PROMPT:
From the entries provided below, copy each line that contains the word "umgewandelt".

____

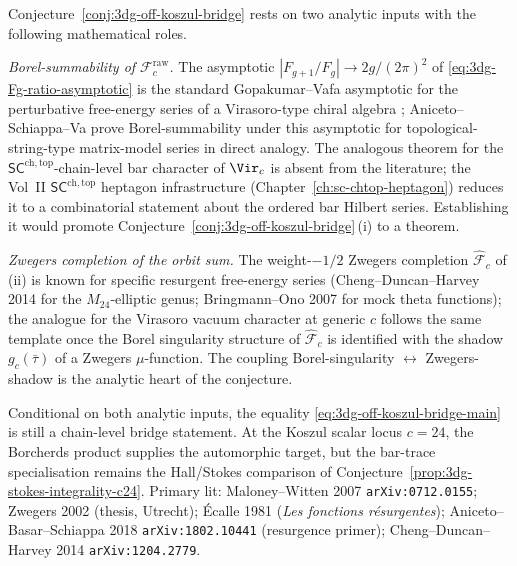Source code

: \begin{remark}
\label{rem:3dg-off-koszul-analytic-inputs}
%
%
Conjecture~\ref{conj:3dg-off-koszul-bridge} rests on two analytic
inputs with the following mathematical roles.

\emph{Borel-summability of $\mathcal F^{\mathrm{raw}}_{c}$.} The
asymptotic $|F_{g+1}/F_{g}| \to 2g/(2\pi)^{2}$ of
\eqref{eq:3dg-Fg-ratio-asymptotic} is the standard Gopakumar--Vafa
asymptotic for the perturbative free-energy series of a Virasoro-type
chiral algebra \cite{GopakumarVafa1998}; Aniceto--Schiappa--Va
\cite{AnicetoSchiappa2015} prove Borel-summability under this
asymptotic for topological-string-type matrix-model series in
direct analogy. The analogous theorem for the
$\mathsf{SC}^{\mathrm{ch,top}}$-chain-level bar character of
$\Vir_{c}$ is absent from the literature; the Vol~II
$\mathsf{SC}^{\mathrm{ch,top}}$ heptagon infrastructure
(Chapter~\ref{ch:sc-chtop-heptagon}) reduces it to a combinatorial
statement about the ordered bar Hilbert series. Establishing it
would promote
Conjecture~\ref{conj:3dg-off-koszul-bridge}\,\textup{(i)} to a
theorem.

\emph{Zwegers completion of the orbit sum.} The weight-$-1/2$
Zwegers completion $\widehat{\mathcal F}_{c}$ of
\textup{(ii)} is known for specific resurgent free-energy series
(Cheng--Duncan--Harvey 2014 for the $M_{24}$-elliptic genus;
Bringmann--Ono 2007 for mock theta functions); the analogue for the
Virasoro vacuum character at generic $c$ follows the same template
once the Borel singularity structure of $\widehat{\mathcal F}_{c}$
is identified with the shadow $g_{c}(\bar\tau)$ of a Zwegers
$\mu$-function. The coupling Borel-singularity $\leftrightarrow$
Zwegers-shadow is the analytic heart of the conjecture.

Conditional on both analytic inputs, the equality
\eqref{eq:3dg-off-koszul-bridge-main} is still a chain-level bridge
statement. At the Koszul scalar locus \(c=24\), the Borcherds
product supplies the automorphic target, but the bar-trace
specialisation remains the Hall/Stokes comparison of
Conjecture~\ref{prop:3dg-stokes-integrality-c24}. Primary lit:
Maloney--Witten 2007 \texttt{arXiv:0712.0155}; Zwegers 2002
(thesis, Utrecht); \'Ecalle 1981 (\emph{Les fonctions r\'esurgentes});
Aniceto--Basar--Schiappa 2018 \texttt{arXiv:1802.10441} (resurgence
primer); Cheng--Duncan--Harvey 2014 \texttt{arXiv:1204.2779}.
\end{remark}

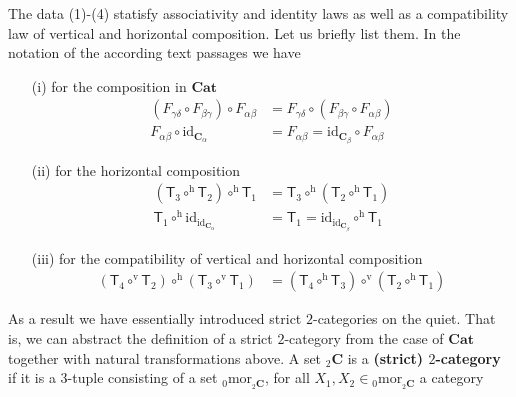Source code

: The data (1)-(4) statisfy associativity and identity laws as well as a compatibility law of vertical and horizontal composition. Let us briefly list them. In the notation of the according text passages we have
\begin{enumerate}
\item[(i)]
for the composition in $\mathbf{Cat}$
\begin{align*}
  \left(
    F_{\gamma\delta}
    \circ
    F_{\beta\gamma}
  \right)
  \circ
  F_{\alpha\beta}
  &=
  F_{\gamma\delta}
  \circ
  \left(
    F_{\beta\gamma}
    \circ
    F_{\alpha\beta}
  \right)
  \\
  F_{\alpha\beta}
  \circ
  \mathrm{id}_{\mathbf{C}_{\alpha}}
  &=
  F_{\alpha\beta}
  =
  \mathrm{id}_{\mathbf{C}_{\beta}}
  \circ
  F_{\alpha\beta}
\end{align*}
\item[(ii)]
for the horizontal composition
\begin{align*}
  \left(
    \mathsf{T}_{3}
    \circ^{\textrm{h}}
    \mathsf{T}_{2}
  \right)
  \circ^{\textrm{h}}
  \mathsf{T}_{1}
  &=
  \mathsf{T}_{3}
  \circ^{\textrm{h}}
  \left(
    \mathsf{T}_{2}
    \circ^{\textrm{h}}
    \mathsf{T}_{1}
  \right)
  \\
  \mathsf{T}_{1}
  \circ^{\textrm{h}}
  \mathrm{id}_{\mathrm{id}_{\mathbf{C}_{\alpha}}}
  &=
  \mathsf{T}_{1}
  =
  \mathrm{id}_{\mathrm{id}_{\mathbf{C}_{\beta}}}
  \circ^{\textrm{h}}
  \mathsf{T}_{1}
\end{align*}
\item[(iii)]
for the compatibility of vertical and horizontal composition
\begin{align*}
  \left(
    \mathsf{T}_{4}
    \circ^{\textrm{v}}
    \mathsf{T}_{2}
  \right)
  \circ^{\textrm{h}}
  \left(
    \mathsf{T}_{3}
    \circ^{\textrm{v}}
    \mathsf{T}_{1}
  \right)
  &=
  \left(
    \mathsf{T}_{4}
    \circ^{\textrm{h}}
    \mathsf{T}_{3}
  \right)
  \circ^{\textrm{v}}
  \left(
    \mathsf{T}_{2}
    \circ^{\textrm{h}}
    \mathsf{T}_{1}
  \right)
\end{align*}
\end{enumerate}
As a result we have essentially introduced strict $2$-categories on the quiet. That is, we can abstract the definition of a strict $2$-category from the case of $\mathbf{Cat}$ together with natural transformations above. A set ${}_{2}\mathbf{C}$ is a \textbf{(strict) $2$-category} if it is a $3$-tuple consisting of a set ${}_{0}\mathrm{mor}_{{}_{2}\mathbf{C}}$, for all $X_{1},X_{2} \in {}_{0}\mathrm{mor}_{_{2}\mathbf{C}}$ a category

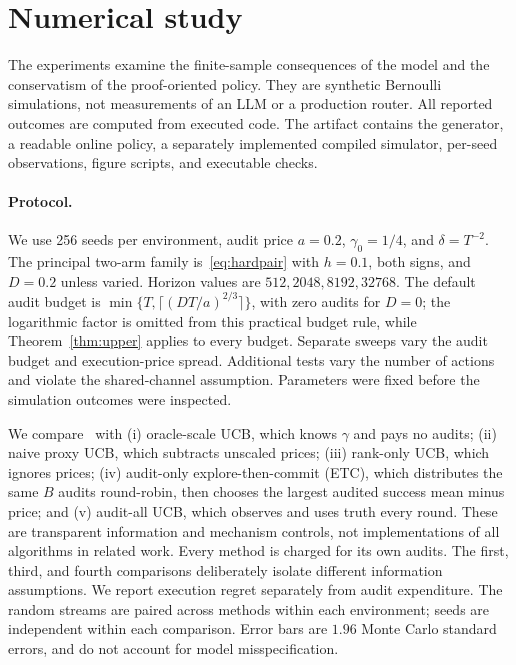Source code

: \section{Numerical study}\label{sec:experiments}
The experiments examine the finite-sample consequences of the model and the conservatism of the proof-oriented policy. They are synthetic Bernoulli simulations, not measurements of an LLM or a production router. All reported outcomes are computed from executed code. The artifact contains the generator, a readable online policy, a separately implemented compiled simulator, per-seed observations, figure scripts, and executable checks.

\paragraph{Protocol.}
We use 256 seeds per environment, audit price $a=0.2$, $\gamma_0=1/4$, and $\delta=T^{-2}$. The principal two-arm family is~\eqref{eq:hardpair} with $h=0.1$, both signs, and $D=0.2$ unless varied. Horizon values are $512,2048,8192,32768$. The default audit budget is $\min\{T,\lceil(DT/a)^{2/3}\rceil\}$, with zero audits for $D=0$; the logarithmic factor is omitted from this practical budget rule, while Theorem~\ref{thm:upper} applies to every budget. Separate sweeps vary the audit budget and execution-price spread. Additional tests vary the number of actions and violate the shared-channel assumption. Parameters were fixed before the simulation outcomes were inspected.

We compare \SC\ with (i) oracle-scale UCB, which knows $\gamma$ and pays no audits; (ii) naive proxy UCB, which subtracts unscaled prices; (iii) rank-only UCB, which ignores prices; (iv) audit-only explore-then-commit (ETC), which distributes the same $B$ audits round-robin, then chooses the largest audited success mean minus price; and (v) audit-all UCB, which observes and uses truth every round. These are transparent information and mechanism controls, not implementations of all algorithms in related work. Every method is charged for its own audits. The first, third, and fourth comparisons deliberately isolate different information assumptions. We report execution regret separately from audit expenditure. The random streams are paired across methods within each environment; seeds are independent within each comparison. Error bars are $1.96$ Monte Carlo standard errors, and do not account for model misspecification.

\begin{table}[t]
\centering\small
\caption{At $T=32768$, $D=0.2$, $h=0.1$, and $a=0.2$, empirical regret over 256 seeds (mean $\pm$ one Monte Carlo standard error). \SC\ and audit-only ETC each use 1024 audits. Oracle-scale UCB receives the true scale. Audit-all UCB pays for 32768 audits.}\label{tab:results}

\end{table}

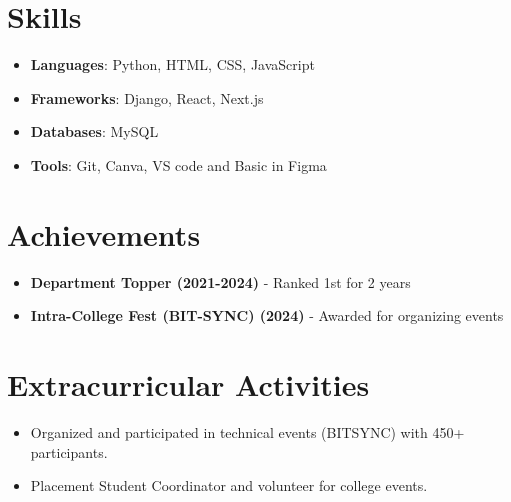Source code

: \documentclass[11pt]{article}
\begin{document}
\section{Skills}
\begin{itemize}
    \item \textbf{Languages}: Python, HTML, CSS, JavaScript
    \item \textbf{Frameworks}: Django, React, Next.js
    \item \textbf{Databases}: MySQL
    \item \textbf{Tools}: Git, Canva, VS code and  Basic in Figma
\end{itemize}

\section{Achievements}
\begin{itemize}
    \item[\faCertificate] \textbf{Department Topper (2021-2024)} - Ranked 1st for 2 years
    \item[\faTrophy] \textbf{Intra-College Fest (BIT-SYNC) (2024)} - Awarded for organizing events
\end{itemize}


\section{Extracurricular Activities}
\begin{itemize}
    \item Organized and participated in technical events (BITSYNC) with 450+ participants.
    \item Placement Student Coordinator and volunteer for college events.
\end{itemize}
\end{document}
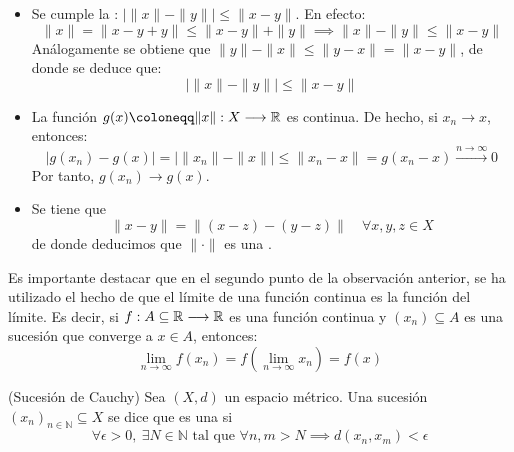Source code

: \begin{observacion}
    \begin{itemize}
        \item     Se cumple la : $\big| \|x\| - \|y\| \big| \leq \|x - y\|$. En efecto:
        \begin{equation*}
            \|x\| = \|x - y + y\| \leq \|x - y\| + \|y\| \implies \|x\| - \|y\| \leq \|x - y\|
        \end{equation*}
        Análogamente se obtiene que $\|y\| - \|x\| \leq \|y - x\| = \|x - y\|$, de donde se deduce que:
        \begin{equation*}
            \big| \|x\| - \|y\| \big| \leq \|x - y\|
        \end{equation*}
        \item     La función $g(x) \coloneqq \|x\| : X \longrightarrow \R$ es continua. De hecho, si $x_n \to x$, entonces:
        \begin{equation*}
            |g(x_n) - g(x)| = \big| \|x_n\| - \|x\| \big| \leq \|x_n - x\| = g(x_n - x) \xrightarrow{n \to \infty} 0
        \end{equation*}
        Por tanto, $g(x_n) \to g(x)$.
        \item Se tiene que \begin{equation*}
            \| x-y\|=\| (x-z) - (y-z)\| \quad \forall x,y,z \in X 
        \end{equation*}
        de donde deducimos que $\|\cdot\|$ es una . \\
    \end{itemize}
\end{observacion}
\noindent
Es importante destacar que en el segundo punto de la observación anterior, se ha utilizado el hecho de que el límite de una función continua es la función del límite. Es decir, si $f : A \subseteq \mathbb{R} \longrightarrow \mathbb{R}$ es una función continua y $(x_n) \subseteq A$ es una sucesión que converge a $x \in A$, entonces:
\begin{equation*}
    \lim_{n \to \infty} f(x_n) = f\left( \lim_{n \to \infty} x_n \right) = f(x)
\end{equation*}

\begin{definicion}(Sucesión de Cauchy)
    Sea $(X, d)$ un espacio métrico. Una sucesión \mbox{$(x_n)_{n \in \mathbb{N}} \subseteq X$} se dice que es una  si
    $$\forall \epsilon > 0, \ \exists N \in \mathbb{N} \text{ tal que } \forall n, m > N \implies d(x_n, x_m) < \epsilon $$
\end{definicion}


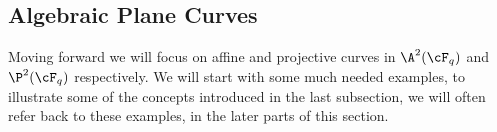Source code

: \subsection{Algebraic Plane Curves}%
\label{subsec:plane_curves}
Moving forward we will focus on affine and projective curves in $\A^{2}(\cF_{q})$ and $\P^{2}(\cF_{q})$ respectively. We will start with some much needed examples, to illustrate some of the concepts introduced in the last subsection, we will often refer back to these examples, in the later parts of this section.

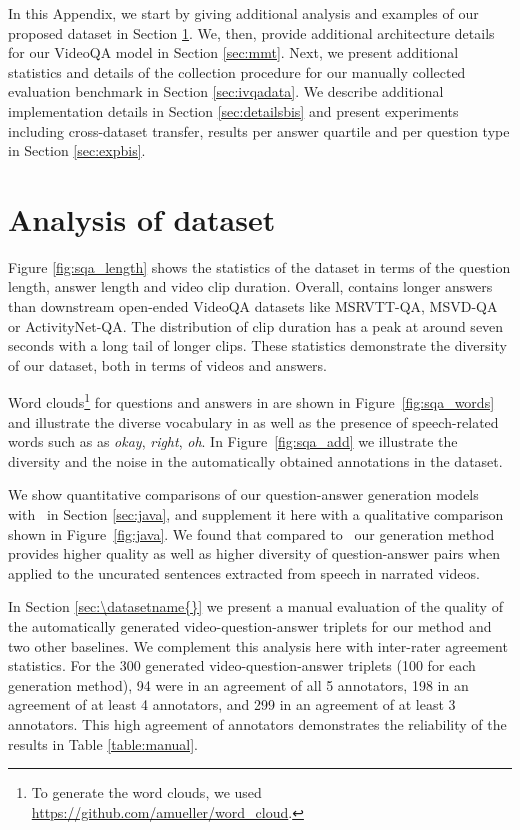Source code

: In this Appendix, we start by giving additional  analysis and examples of our proposed \datasetname{} dataset in Section \ref{sec:sqadata}.
We, then,  provide additional architecture details for our VideoQA model in Section \ref{sec:mmt}.
Next, we present additional statistics and details of the collection procedure for our manually collected \smalldatasetname{} evaluation benchmark in Section \ref{sec:ivqadata}.
We describe additional implementation details in Section \ref{sec:detailsbis} and present experiments including cross-dataset transfer, results per answer quartile and per question type in Section \ref{sec:expbis}.



\section{Analysis of \datasetname{} dataset}
\label{sec:sqadata}

Figure \ref{fig:sqa_length} shows the statistics of the \datasetname{} dataset in terms of the question length, answer length and video clip duration. 
Overall, \datasetname{} contains longer answers than downstream open-ended VideoQA datasets like MSRVTT-QA, MSVD-QA or ActivityNet-QA.
The distribution of clip duration has a peak at around seven seconds with a long tail of longer clips.  These statistics demonstrate the diversity of our \datasetname{} dataset, both in terms of videos and answers.

Word clouds\footnote{To generate the word clouds, we used \url{https://github.com/amueller/word_cloud}.} for questions and answers in \datasetname{} are shown in Figure~\ref{fig:sqa_words} and illustrate the diverse vocabulary in \datasetname{} as well as the presence of speech-related words such as as \textit{okay}, \textit{right}, \textit{oh}. 
In Figure~\ref{fig:sqa_add} we illustrate the diversity and the noise in the automatically obtained annotations in the \datasetname{} dataset.

We show quantitative comparisons of our question-answer generation models with~\cite{heilman2010good} in Section \ref{sec:java}, and supplement it here with a qualitative comparison shown in Figure~\ref{fig:java}. 
We found that compared to~\cite{heilman2010good} our generation method provides higher quality as well as higher diversity of question-answer pairs when applied to the uncurated sentences extracted from speech in narrated videos.


In Section \ref{sec:\datasetname{}} we present a manual evaluation of the quality of the automatically generated video-question-answer triplets for our method and two other baselines. We complement this analysis here with inter-rater agreement statistics.
For the 300 generated video-question-answer triplets (100 for each generation method), 94 were in an agreement of all 5 annotators, 198 in an agreement of at least 4 annotators, and 299 in an agreement of at least 3 annotators. 
This high agreement of annotators demonstrates the reliability of the results in Table \ref{table:manual}. 

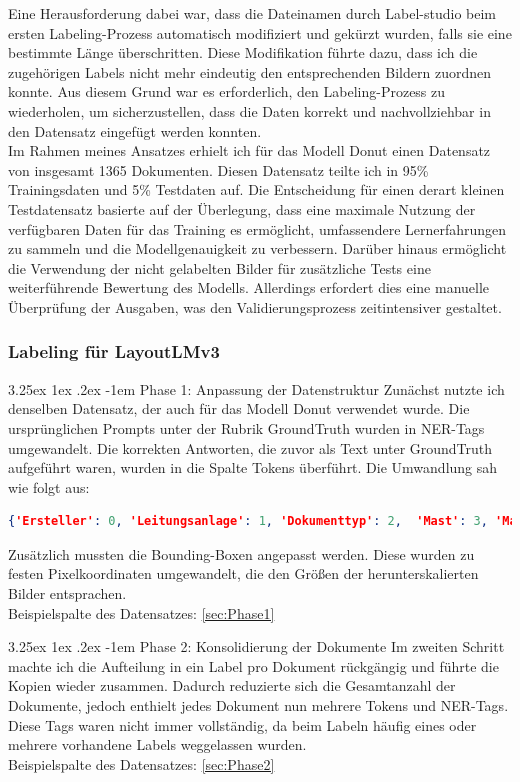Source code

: \documentclass[12pt,a4paper,twoside]{article}
\makeatletter
\renewcommand\paragraph{\@startsection{paragraph}{5}{\z@}%
  {3.25ex \@plus1ex \@minus.2ex}%
  {-1em}%
  {\normalfont\normalsize\bfseries}}
\makeatother
\begin{document}
Eine Herausforderung dabei war, dass die Dateinamen durch Label-studio beim ersten Labeling-Prozess automatisch modifiziert und gekürzt wurden, falls sie eine bestimmte Länge überschritten. Diese Modifikation führte dazu, dass ich die zugehörigen Labels nicht mehr eindeutig den entsprechenden Bildern zuordnen konnte. Aus diesem Grund war es erforderlich, den Labeling-Prozess zu wiederholen, um sicherzustellen, dass die Daten korrekt und nachvollziehbar in den Datensatz eingefügt werden konnten.\\
Im Rahmen meines Ansatzes erhielt ich für das Modell Donut einen Datensatz von insgesamt 1365 Dokumenten. Diesen Datensatz teilte ich in 95\% Trainingsdaten und 5\% Testdaten auf. Die Entscheidung für einen derart kleinen Testdatensatz basierte auf der Überlegung, dass eine maximale Nutzung der verfügbaren Daten für das Training es ermöglicht, umfassendere Lernerfahrungen zu sammeln und die Modellgenauigkeit zu verbessern. Darüber hinaus ermöglicht die Verwendung der nicht gelabelten Bilder für zusätzliche Tests eine weiterführende Bewertung des Modells. Allerdings erfordert dies eine manuelle Überprüfung der Ausgaben, was den Validierungsprozess zeitintensiver gestaltet.

\subsubsection{Labeling für LayoutLMv3}
\paragraph{Phase 1: Anpassung der Datenstruktur}
Zunächst nutzte ich denselben Datensatz, der auch für das Modell Donut verwendet wurde. Die ursprünglichen Prompts unter der Rubrik GroundTruth wurden in NER-Tags umgewandelt. Die korrekten Antworten, die zuvor als Text unter GroundTruth aufgeführt waren, wurden in die Spalte Tokens überführt. Die Umwandlung sah wie folgt aus:
\begin{lstlisting}[language=json,firstnumber=1]
{'Ersteller': 0, 'Leitungsanlage': 1, 'Dokumenttyp': 2,  'Mast': 3, 'Maßstab': 4}
\end{lstlisting}
Zusätzlich mussten die Bounding-Boxen angepasst werden. Diese wurden zu festen Pixelkoordinaten umgewandelt, die den Größen der herunterskalierten Bilder entsprachen.\\
Beispielspalte des Datensatzes:
\ref{sec:Phase1}



\paragraph{Phase 2: Konsolidierung der Dokumente}
Im zweiten Schritt machte ich die Aufteilung in ein Label pro Dokument rückgängig und führte die Kopien wieder zusammen. Dadurch reduzierte sich die Gesamtanzahl der Dokumente, jedoch enthielt jedes Dokument nun mehrere Tokens und NER-Tags. Diese Tags waren nicht immer vollständig, da beim Labeln häufig eines oder mehrere vorhandene Labels weggelassen wurden.\\
Beispielspalte des Datensatzes:
\ref{sec:Phase2}
\end{document}
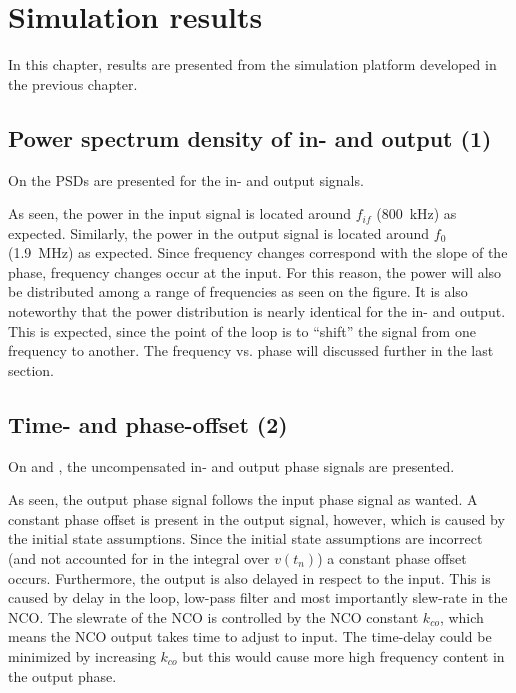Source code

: \chapter{Simulation results} \label{ch:intro}
In this chapter, results are presented from the simulation platform developed in the previous chapter.
 
\section{Power spectrum density of in- and output (1)}
On  the PSDs are presented for the in- and output signals.


As seen, the power in the input signal is located around $f_{if}$ (\SI{800}{\kilo\hertz}) as expected. Similarly, the power in the output signal is located around $f_0$ (\SI{1.9}{\mega\hertz}) as expected. Since frequency changes correspond with the slope of the phase, frequency changes occur at the input. For this reason, the power will also be distributed among a range of frequencies as seen on the figure. It is also noteworthy that the power distribution is nearly identical for the in- and output. This is expected, since the point of the loop is to ``shift'' the signal from one frequency to another. The frequency vs. phase will discussed further in the last section.

\section{Time- and phase-offset (2)}
On  and , the uncompensated in- and output phase signals are presented.


As seen, the output phase signal follows the input phase signal as wanted. A constant phase offset is present in the output signal, however, which is caused by the initial state assumptions. Since the initial state assumptions are incorrect (and not accounted for in the integral over $v(t_n)$) a constant phase offset occurs. Furthermore, the output is also delayed in respect to the input. This is caused by delay in the loop, low-pass filter and most importantly slew-rate in the NCO. The slewrate of the NCO is controlled by the NCO constant $k_{co}$, which means the NCO output takes time to adjust to input. The time-delay could be minimized by increasing $k_{co}$ but this would cause more high frequency content in the output phase.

____

TASK ANSWER:
Zunächst nutzte ich denselben Datensatz, der auch für das Modell Donut verwendet wurde. Die ursprünglichen Prompts unter der Rubrik GroundTruth wurden in NER-Tags umgewandelt. Die korrekten Antworten, die zuvor als Text unter GroundTruth aufgeführt waren, wurden in die Spalte Tokens überführt. Die Umwandlung sah wie folgt aus:
Zusätzlich mussten die Bounding-Boxen angepasst werden. Diese wurden zu festen Pixelkoordinaten umgewandelt, die den Größen der herunterskalierten Bilder entsprachen.\\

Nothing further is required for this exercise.